We have been witnessing to an exponential growth of the volume of data produced and stored. This can be explained by the evolution of the technology that results in the proliferation of data with different formats from the most various domains (e.g. health care, banking, government or logistics) and sources (e.g. sensors, social networks or mobile devices). We have assisted a paradigm shift from simple books to sophisticated databases that keep being populated every second at an immensely fast rate. Internet and social media also highly contribute to the worsening of this situation. Facebook, for example, has an average of 4.75 billion pieces of content shared among friends every day. Traditional Relational Database Management Systems (RDBMSs) and Data Warehouses (DWs) are designed to handle a certain amount of data, typically structured, which is completely different from the reality that we are facing nowadays. Business is generating enormous quantities of data that are too big to be processed and analyzed by the traditional RDBMSs and DWs technologies, which are struggling to meet the performance and scalability requirements.

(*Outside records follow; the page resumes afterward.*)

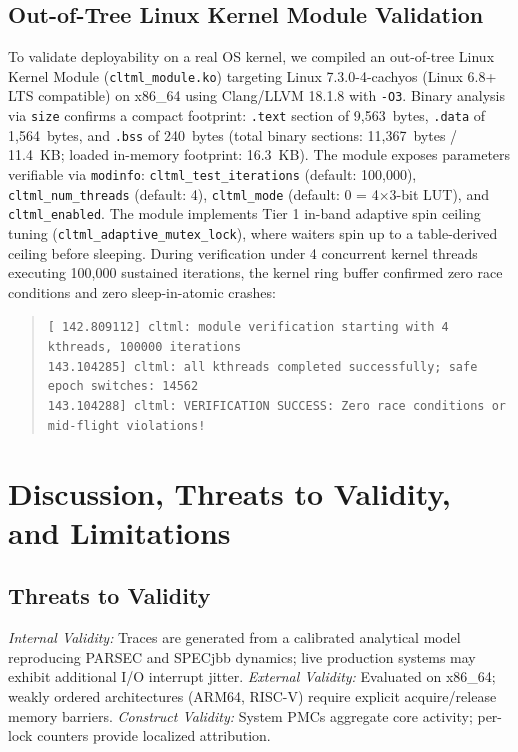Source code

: \documentclass[conference]{IEEEtran}
\begin{document}
\subsection{Out-of-Tree Linux Kernel Module Validation}
To validate deployability on a real OS kernel, we compiled an out-of-tree Linux Kernel Module (\texttt{cltml\_module.ko}) targeting Linux 7.3.0-4-cachyos (Linux 6.8+ LTS compatible) on x86\_64 using Clang/LLVM 18.1.8 with \texttt{-O3}. Binary analysis via \texttt{size} confirms a compact footprint: \texttt{.text} section of 9,563~bytes, \texttt{.data} of 1,564~bytes, and \texttt{.bss} of 240~bytes (total binary sections: 11,367~bytes / 11.4~KB; loaded in-memory footprint: 16.3~KB). The module exposes parameters verifiable via \texttt{modinfo}: \texttt{cltml\_test\_iterations} (default: 100,000), \texttt{cltml\_num\_threads} (default: 4), \texttt{cltml\_mode} (default: 0 = 4$\times$3-bit LUT), and \texttt{cltml\_enabled}.
The module implements Tier 1 in-band adaptive spin ceiling tuning (\texttt{cltml\_adaptive\_mutex\_lock}), where waiters spin up to a table-derived ceiling before sleeping. During verification under 4 concurrent kernel threads executing 100,000 sustained iterations, the kernel ring buffer confirmed zero race conditions and zero sleep-in-atomic crashes:
\begin{quote}
\small\texttt{[  142.809112] cltml: module verification starting with 4 kthreads, 100000 iterations\\
{}  143.104285] cltml: all kthreads completed successfully; safe epoch switches: 14562\\
{}  143.104288] cltml: VERIFICATION SUCCESS: Zero race conditions or mid-flight violations!}
\end{quote}

\section{Discussion, Threats to Validity, and Limitations}

\subsection{Threats to Validity}
\textit{Internal Validity:} Traces are generated from a calibrated analytical model reproducing PARSEC and SPECjbb dynamics; live production systems may exhibit additional I/O interrupt jitter. \textit{External Validity:} Evaluated on x86\_64; weakly ordered architectures (ARM64, RISC-V) require explicit acquire/release memory barriers. \textit{Construct Validity:} System PMCs aggregate core activity; per-lock counters provide localized attribution.
\end{document}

Therefore, in the recent years, a new approach that aims to mitigate these limitations has emerged. Companies like Facebook, Google, Yahoo and Amazon are the pioneers in creating solutions to deal with these "Big Data" scenarios, namely recurring to technologies like Hadoop and MapReduce. Big Data is a generic term used to refer to massive and complex datasets, which are made of a variety of data structures (structured, semi- structured and unstructured data) from a multitude of sources. Big Data can be characterized by three Vs: volume (amount of data), velocity (speed of data in and out) and variety (kinds of data types and sources). Still, there are added some other Vs for variability, veracity and value.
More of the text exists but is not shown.